12-18 years old

And we are already at puberty. One of the most difficult times for teenagers and parents. There are major hormonal and brain changes in the teenager. The part of the brain that cares about understanding the cause and the consequences is a little blurred so that a person is ready to go without fear into the independent life. Therefore, during these years, there is also the greatest gap between the teenager and the parents. The teenager's parents see the child, and the teenager gets closer to adulthood day by day. Here I also notice the biggest disconnection between the image of the parents about their teenager and the reality that he or she is experiencing.

The teenager is growing up and he/she increasingly feels that he/she does not match with the perception his or her parents have about him/her. Therefore, he/she feels that he/she is misunderstood and alone against the world. He/she is fighting the battle with his/her parents and above all with himself. The battle between what he/she wants and what their parents want.
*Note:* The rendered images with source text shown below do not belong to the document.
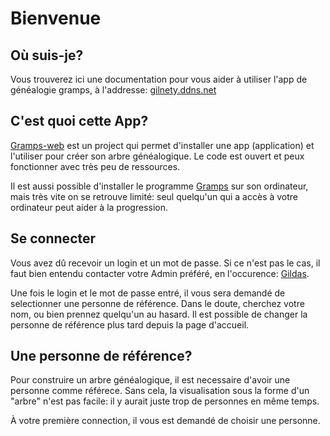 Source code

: # Bienvenue

## Où suis-je?

Vous trouverez ici une documentation pour vous aider à utiliser l'app
de généalogie gramps, à l'addresse: 
[gilnety.ddns.net](https://gilnety.ddns.net/)

## C'est quoi cette App?

[Gramps-web](https://gramps-project.github.io/web/) est un project
qui permet d'installer une app (application) et l'utiliser pour
créer son arbre généalogique. Le code est ouvert et peux fonctionner
avec très peu de ressources.

Il est aussi possible d'installer le programme 
[Gramps](https://gramps-project.org/blog/) sur son ordinateur, mais 
très vite on se retrouve limité: seul quelqu'un qui a accès à votre 
ordinateur peut aider à la progression.

## Se connecter

Vous avez dû recevoir un login et un mot de passe. Si ce n'est pas le 
cas, il faut bien entendu contacter votre Admin préféré, en l'occurence: 
[Gildas](mailto:gildas.lepennetier@hotmail.fr).

Une fois le login et le mot de passe entré, il vous sera demandé de 
selectionner une personne de référence. Dans le doute, cherchez votre 
nom, ou bien prennez quelqu'un au hasard. Il est possible de changer la 
personne de référence plus tard depuis la page d'accueil.

## Une personne de référence?

Pour construire un arbre généalogique, il est necessaire d'avoir une 
personne comme référece. Sans cela, la visualisation sous la forme d'un
"arbre" n'est pas facile: il y aurait juste trop de personnes en même 
temps. 

À votre première connection, il vous est demandé de choisir une personne.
If, from day one, we have not made sure that the child has taken responsibility for the things he was already capable of doing on his own, we have even more challenges during this period. This is also a period in which much can still be corrected. However, we need to be aware that we are starting to build a relationship that will be a relationship between two adults at the end of this era. We need to give the teen his space and stand empathetically by his/her side. Without coercion and force, because force only brings more friction and new force. We must be aware that this period will pass and the sun will shine again.